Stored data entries
━━━━━━━━━━━━━━━━━━━━━━━━━━━━━━

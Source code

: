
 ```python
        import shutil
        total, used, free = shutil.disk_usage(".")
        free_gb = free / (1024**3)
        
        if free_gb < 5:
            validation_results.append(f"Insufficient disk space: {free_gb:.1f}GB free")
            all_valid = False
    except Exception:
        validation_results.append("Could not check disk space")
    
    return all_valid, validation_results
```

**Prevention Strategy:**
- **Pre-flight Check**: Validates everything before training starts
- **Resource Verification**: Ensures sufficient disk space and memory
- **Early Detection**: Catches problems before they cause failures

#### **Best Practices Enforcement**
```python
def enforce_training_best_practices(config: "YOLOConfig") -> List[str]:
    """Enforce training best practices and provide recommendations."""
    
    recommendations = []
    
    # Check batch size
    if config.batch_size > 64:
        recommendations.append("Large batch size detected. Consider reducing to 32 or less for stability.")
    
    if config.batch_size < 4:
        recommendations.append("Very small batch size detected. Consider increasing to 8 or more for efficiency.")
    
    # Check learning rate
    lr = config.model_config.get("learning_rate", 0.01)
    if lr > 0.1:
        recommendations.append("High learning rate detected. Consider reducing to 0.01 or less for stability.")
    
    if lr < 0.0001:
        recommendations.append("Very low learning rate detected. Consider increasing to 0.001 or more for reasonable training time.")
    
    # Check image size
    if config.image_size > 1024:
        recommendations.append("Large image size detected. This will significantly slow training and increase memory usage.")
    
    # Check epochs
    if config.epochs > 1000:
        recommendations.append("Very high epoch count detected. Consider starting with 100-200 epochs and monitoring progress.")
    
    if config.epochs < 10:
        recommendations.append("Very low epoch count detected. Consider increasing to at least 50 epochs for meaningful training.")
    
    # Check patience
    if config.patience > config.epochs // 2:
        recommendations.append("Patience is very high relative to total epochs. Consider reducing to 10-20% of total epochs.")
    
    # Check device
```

━━━━━━━━━━━━━━━━━━━━━━━━━━━━━━

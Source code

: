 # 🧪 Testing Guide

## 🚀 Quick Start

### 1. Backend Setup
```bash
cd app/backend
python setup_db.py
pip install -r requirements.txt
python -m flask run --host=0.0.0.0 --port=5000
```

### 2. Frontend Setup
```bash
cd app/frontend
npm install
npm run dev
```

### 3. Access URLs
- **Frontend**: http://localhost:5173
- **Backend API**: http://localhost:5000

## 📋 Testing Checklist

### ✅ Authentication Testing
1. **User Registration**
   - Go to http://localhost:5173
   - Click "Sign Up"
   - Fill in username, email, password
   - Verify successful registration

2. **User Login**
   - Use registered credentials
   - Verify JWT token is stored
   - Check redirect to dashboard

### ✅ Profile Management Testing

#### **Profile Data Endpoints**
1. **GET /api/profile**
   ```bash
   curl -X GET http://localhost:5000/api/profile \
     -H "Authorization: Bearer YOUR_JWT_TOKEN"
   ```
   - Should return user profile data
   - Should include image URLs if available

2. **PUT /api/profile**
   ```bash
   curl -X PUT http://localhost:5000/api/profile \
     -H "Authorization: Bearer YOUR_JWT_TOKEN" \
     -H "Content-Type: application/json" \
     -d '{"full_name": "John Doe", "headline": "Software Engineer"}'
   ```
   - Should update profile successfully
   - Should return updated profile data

━━━━━━━━━━━━━━━━━━━━━━━━━━━━━━

* **WHAT TO WORK ON**: Whenever the word "stability" shows up in a line of the entries above, copy that line.

* **RESULT FOR THIS EXERCISE**:
        recommendations.append("Large batch size detected. Consider reducing to 32 or less for stability.")
        recommendations.append("High learning rate detected. Consider reducing to 0.01 or less for stability.")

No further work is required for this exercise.